Tracks
The Lykes of Yew: "Chalkeye"
(2009)
By George Bass | 20 April 2009
I used to know this bloke, Menace. Nice lad—fourteen years old and already a legend. He wriggled out of school to work on an illegal chicken farm, swapping Food Technology lessons to decapitate hens cash-in-hand. At the back of a run-down horse stall, that was his one job: to hold the little peckers in his wicket-keeper’s glove and pull off the squawky end with pliers. Three pound an hour, half seven till six. Then he found work in a scrapyard and vanished.
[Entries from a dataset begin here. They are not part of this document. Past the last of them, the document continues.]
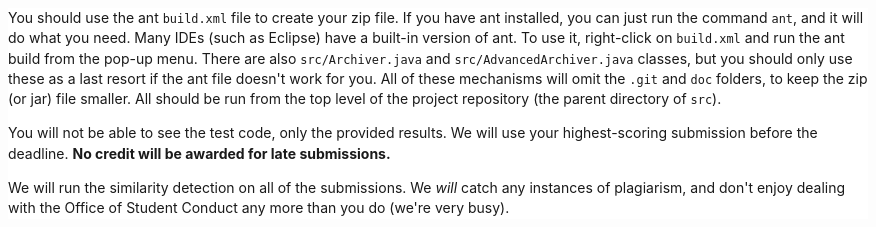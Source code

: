 You should use the ant `build.xml` file to create your zip file. If you have
ant installed, you can just run the command `ant`, and it will do what you
need. Many IDEs (such as Eclipse) have a built-in version of ant. To use it,
right-click on `build.xml` and run the ant build from the pop-up menu. There
are also `src/Archiver.java` and `src/AdvancedArchiver.java` classes, but
you should only use these as a last resort if the ant file doesn't work
for you. All of these mechanisms will omit the `.git` and `doc` folders, to
keep the zip (or jar) file smaller. All should be run from the top level
of the project repository (the parent directory of `src`).

You will not be able to see the test code, only the provided results.
We will use your highest-scoring submission before the deadline.
**No credit will be awarded for late submissions.**

We will run the similarity detection on all of the submissions. We
*will* catch any instances of plagiarism, and don't enjoy dealing
with the Office of Student Conduct any more than you do (we're very
busy).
Well Menace, you’re nicked. Seems you finally made good on that dare to get a passport and have changed your name to El Chalkeye, immortalized now thanks to the death blues/wyrd folk/ritual rock of part-time smugglers the Lykes of Yew. “Chalkeye” plays like a slow ode to Menace, and shows that this mysterious quartet from Folkestone know a thing or two about weird shit on the marshes. Butchering bass hooks and early Stones’ tones between slashes of wah-wah guitar, vocalist Crushin’ Love Jones describes a howling hot day on the farm, decency lost to an excess of acid. “Chalkeye tremble, Chalkeye creep / Chalkeye sing the chickens to sleep / Chalkeye marrow, Chalkeye bone / Chalkeye leave them chickens alone…” Things aren’t looking good for the egg-layers, and I can almost hear the greasy beaks screaming as Menace bares down on his cockerels. A hulking heroin throb keeps the drums in motion and guarantees you a Tarantino dismemberment, while the Texas Chainsaw chug to the piece proves a theory I’ve long since stuck by: namely, if you think it’s safe to have a picnic in the Garden of England, your biggest fear shouldn’t be wasps.